==== The data

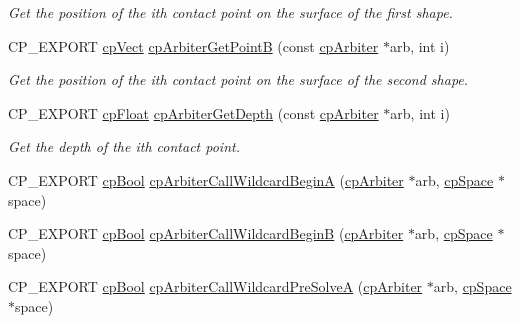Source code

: \begin{DoxyCompactItemize}
\begin{DoxyCompactList}\small\item\em Get the position of the {\ttfamily ith} contact point on the surface of the first shape. \end{DoxyCompactList}\item 
\mbox{\label{group__cp_arbiter_ga5f52d875b680592bc657c4ef4608a3c4}} 
C\+P\+\_\+\+E\+X\+P\+O\+RT \mbox{\hyperlink{structcp_vect}{cp\+Vect}} \mbox{\hyperlink{group__cp_arbiter_ga5f52d875b680592bc657c4ef4608a3c4}{cp\+Arbiter\+Get\+PointB}} (const \mbox{\hyperlink{structcp_arbiter}{cp\+Arbiter}} $\ast$arb, int i)
\begin{DoxyCompactList}\small\item\em Get the position of the {\ttfamily ith} contact point on the surface of the second shape. \end{DoxyCompactList}\item 
\mbox{\label{group__cp_arbiter_ga7946b026663db9e03cacefb655369cd8}} 
C\+P\+\_\+\+E\+X\+P\+O\+RT \mbox{\hyperlink{group__basic_types_gac1ed65573e035bf892505768c852d8d3}{cp\+Float}} \mbox{\hyperlink{group__cp_arbiter_ga7946b026663db9e03cacefb655369cd8}{cp\+Arbiter\+Get\+Depth}} (const \mbox{\hyperlink{structcp_arbiter}{cp\+Arbiter}} $\ast$arb, int i)
\begin{DoxyCompactList}\small\item\em Get the depth of the {\ttfamily ith} contact point. \end{DoxyCompactList}\item 
C\+P\+\_\+\+E\+X\+P\+O\+RT \mbox{\hyperlink{group__basic_types_gabc5e752c48f3449ca26ef413ecbd647e}{cp\+Bool}} \mbox{\hyperlink{group__cp_arbiter_ga820d3549634a11d573eaa97923d59597}{cp\+Arbiter\+Call\+Wildcard\+BeginA}} (\mbox{\hyperlink{structcp_arbiter}{cp\+Arbiter}} $\ast$arb, \mbox{\hyperlink{structcp_space}{cp\+Space}} $\ast$space)
\item 
C\+P\+\_\+\+E\+X\+P\+O\+RT \mbox{\hyperlink{group__basic_types_gabc5e752c48f3449ca26ef413ecbd647e}{cp\+Bool}} \mbox{\hyperlink{group__cp_arbiter_ga7a0a1ad2040728e877d72ff16868fcef}{cp\+Arbiter\+Call\+Wildcard\+BeginB}} (\mbox{\hyperlink{structcp_arbiter}{cp\+Arbiter}} $\ast$arb, \mbox{\hyperlink{structcp_space}{cp\+Space}} $\ast$space)
\item 
C\+P\+\_\+\+E\+X\+P\+O\+RT \mbox{\hyperlink{group__basic_types_gabc5e752c48f3449ca26ef413ecbd647e}{cp\+Bool}} \mbox{\hyperlink{group__cp_arbiter_ga3e69fd89f304026f6f5248bc49fd6bba}{cp\+Arbiter\+Call\+Wildcard\+Pre\+SolveA}} (\mbox{\hyperlink{structcp_arbiter}{cp\+Arbiter}} $\ast$arb, \mbox{\hyperlink{structcp_space}{cp\+Space}} $\ast$space)

\end{DoxyCompactItemize}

========

Across the data shown above, how many lines carry the string "position"? Reply with the figure by itself.

Response — 2